|Submitter:||Jan Geralt Bij de Vaate|
|Description:|| As part of the development work for the SKA-low instrument, Menno Norden from ASTRON and Eloy de Lera Acedo and Nima Razavi-Ghods, from the University of Cambridge, performed several tests on the SKALA (SKA Log-periodic Antenna) element during the week 8-12th July 2013. SKALA, designed at the University of Cambridge, was connected to the LOFAR HBA back end in order to perform a series of tests including: antenna pattern measurements using satellite passes, measurement of the spectrum with the active SKALA element, tests of SKALA LNAs stability over time, cross correlation tests with HBA tiles (X and Y polarizations) and beam-forming using SKALA as an HBA tile.|
In order to have access to power and signal transport for connection to the receivers, SKALA was installed in place of one of the LOFAR LBA calibrator elements (element 46) in station CS013. This position is separated from the LBA elements which eliminated the risk of electromagnetic interactions with the rest of the LOFAR antennas. However, due to the working band of SKALA (50-650 MHz), it was not convenient to connect it to the LBA receiver, but to the HBA receiver. The flexibility of the LOFAR system made this possible. The LOFAR HBA tile 21 (the closest to the SKALA position) was disconnected from the LOFAR HBA receiver board and SKALA was connected in its place using the cables from the LBA element 46.

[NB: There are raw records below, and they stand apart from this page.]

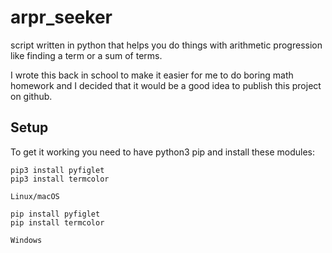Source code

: # arpr_seeker
script written in python that helps you do things with arithmetic progression like finding a term or a sum of terms.

I wrote this back in school to make it easier for me to do boring math homework and I decided that it would be a good idea to publish this project on github.

## Setup
To get it working you need to have python3 pip and install these modules:
```
pip3 install pyfiglet
pip3 install termcolor

Linux/macOS
```
```
pip install pyfiglet
pip install termcolor

Windows
```
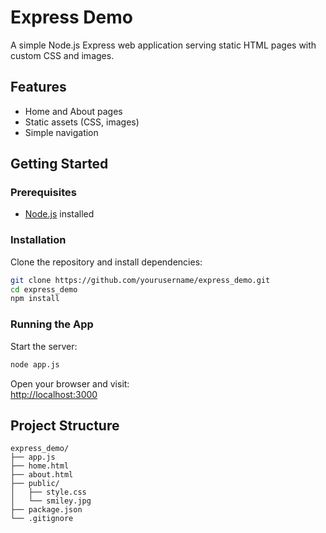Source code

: # Express Demo

A simple Node.js Express web application serving static HTML pages with custom CSS and images.

## Features

- Home and About pages
- Static assets (CSS, images)
- Simple navigation

## Getting Started

### Prerequisites

- [Node.js](https://nodejs.org/) installed

### Installation

Clone the repository and install dependencies:

```bash
git clone https://github.com/yourusername/express_demo.git
cd express_demo
npm install
```

### Running the App

Start the server:

```bash
node app.js
```

Open your browser and visit:  
[http://localhost:3000](http://localhost:3000)

## Project Structure

```
express_demo/
├── app.js
├── home.html
├── about.html
├── public/
│   ├── style.css
│   └── smiley.jpg
├── package.json
└── .gitignore
```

The pattern measurement using satellite passes had been performed previously in order to measure the LOFAR HBA tile beam shape. In this case, a much wider beam was measured, which meant that a correction had to be made for the trajectory of the satellite, as this is not spherical over the antenna and therefore for large fields of view a significant effect can be appreciated due to path loss. The information on frequency and location of the satellite was obtained from the Orbitron software. In the plot we can see a pass of satellite NOAA3 (NOAA stands for National Oceanic and Atmospheric Administration) over the location of station CS013 in the LOFAR core. In the plot we can see the measured pattern of SKALA (after correcting the satellite data for path loss) and the comparison with the simulations at 137 MHz.